9 Jun 2004 @ 10:03 by martha : Ok here is my take on Reagan
I learned this from personal experience being in banking at the time.
{http://www.socialstudieshelp.com/Eco_Deregulation.htm}
and this
{http://www.opensecrets.org/news/banks/}
and of course this goody also
{http://www.famoustexans.com/georgebush.htm}
and finally
{http://www.emayzine.com/lectures/1980s.htm}

Reagan was not the voice of the common person but was instead a front for the rich.  
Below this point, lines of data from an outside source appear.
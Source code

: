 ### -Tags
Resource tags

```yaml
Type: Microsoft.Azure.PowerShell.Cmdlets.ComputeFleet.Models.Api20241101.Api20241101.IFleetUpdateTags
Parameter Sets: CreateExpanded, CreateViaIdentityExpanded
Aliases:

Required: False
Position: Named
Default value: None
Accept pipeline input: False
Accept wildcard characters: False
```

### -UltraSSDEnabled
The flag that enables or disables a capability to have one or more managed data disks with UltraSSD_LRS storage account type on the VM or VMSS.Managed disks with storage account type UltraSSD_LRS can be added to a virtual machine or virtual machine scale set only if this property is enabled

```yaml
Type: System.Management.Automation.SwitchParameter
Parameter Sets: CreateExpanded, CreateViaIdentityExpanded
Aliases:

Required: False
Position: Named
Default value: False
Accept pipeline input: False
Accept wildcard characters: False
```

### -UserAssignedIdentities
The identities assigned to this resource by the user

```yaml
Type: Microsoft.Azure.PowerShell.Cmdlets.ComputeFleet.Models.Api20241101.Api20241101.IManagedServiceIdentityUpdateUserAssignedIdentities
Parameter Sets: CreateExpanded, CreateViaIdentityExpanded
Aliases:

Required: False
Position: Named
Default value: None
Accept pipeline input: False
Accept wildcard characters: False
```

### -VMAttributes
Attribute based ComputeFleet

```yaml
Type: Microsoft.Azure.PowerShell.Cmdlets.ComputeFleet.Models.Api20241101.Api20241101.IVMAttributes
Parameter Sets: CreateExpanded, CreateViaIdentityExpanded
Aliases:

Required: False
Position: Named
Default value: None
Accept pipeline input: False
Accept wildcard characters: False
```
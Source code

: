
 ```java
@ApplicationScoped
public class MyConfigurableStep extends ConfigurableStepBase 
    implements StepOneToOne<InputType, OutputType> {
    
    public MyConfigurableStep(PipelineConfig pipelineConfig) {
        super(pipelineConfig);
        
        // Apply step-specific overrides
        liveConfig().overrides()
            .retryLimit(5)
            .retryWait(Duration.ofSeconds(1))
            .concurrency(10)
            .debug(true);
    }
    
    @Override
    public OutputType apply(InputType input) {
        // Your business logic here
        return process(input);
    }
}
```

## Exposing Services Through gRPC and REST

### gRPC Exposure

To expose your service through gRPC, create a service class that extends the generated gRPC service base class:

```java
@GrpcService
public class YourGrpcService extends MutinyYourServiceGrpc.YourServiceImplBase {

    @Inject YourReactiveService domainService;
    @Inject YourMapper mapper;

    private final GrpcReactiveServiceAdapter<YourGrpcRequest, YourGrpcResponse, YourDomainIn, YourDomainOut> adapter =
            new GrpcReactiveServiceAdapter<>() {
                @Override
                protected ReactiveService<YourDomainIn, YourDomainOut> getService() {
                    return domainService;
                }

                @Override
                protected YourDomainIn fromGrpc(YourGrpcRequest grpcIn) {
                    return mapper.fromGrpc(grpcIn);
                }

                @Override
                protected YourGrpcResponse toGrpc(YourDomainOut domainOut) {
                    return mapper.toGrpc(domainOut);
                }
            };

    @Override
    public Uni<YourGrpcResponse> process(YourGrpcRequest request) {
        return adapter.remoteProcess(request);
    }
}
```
9 Jun 2004 @ 16:54 by Quinty @68.9.129.35 : Reagan's state funeral

Up until this moment I have been watching the state funeral for Ronald Reagan. It has been an impressive show, much like the pomp Nancy always favored when she was the First Lady. With a huge display of military honor guards, 21 gun salutes, fighter jets flying overhead. Ranks upon ranks of troops marching splendidly by. But where are the poets, the artists, the musicians. Where is the delegation representing the poor? Where are the teachers, nurses, and librarians? Somehow I find it sad that she appears to have chosen to emulate the funeral procession for Abraham Lincoln and John F. Kennedy, with a riderless horse accompanying the hearse. Lincoln, who newly defined American democracy. Does this express what she thinks the significance of her husband's presidency is?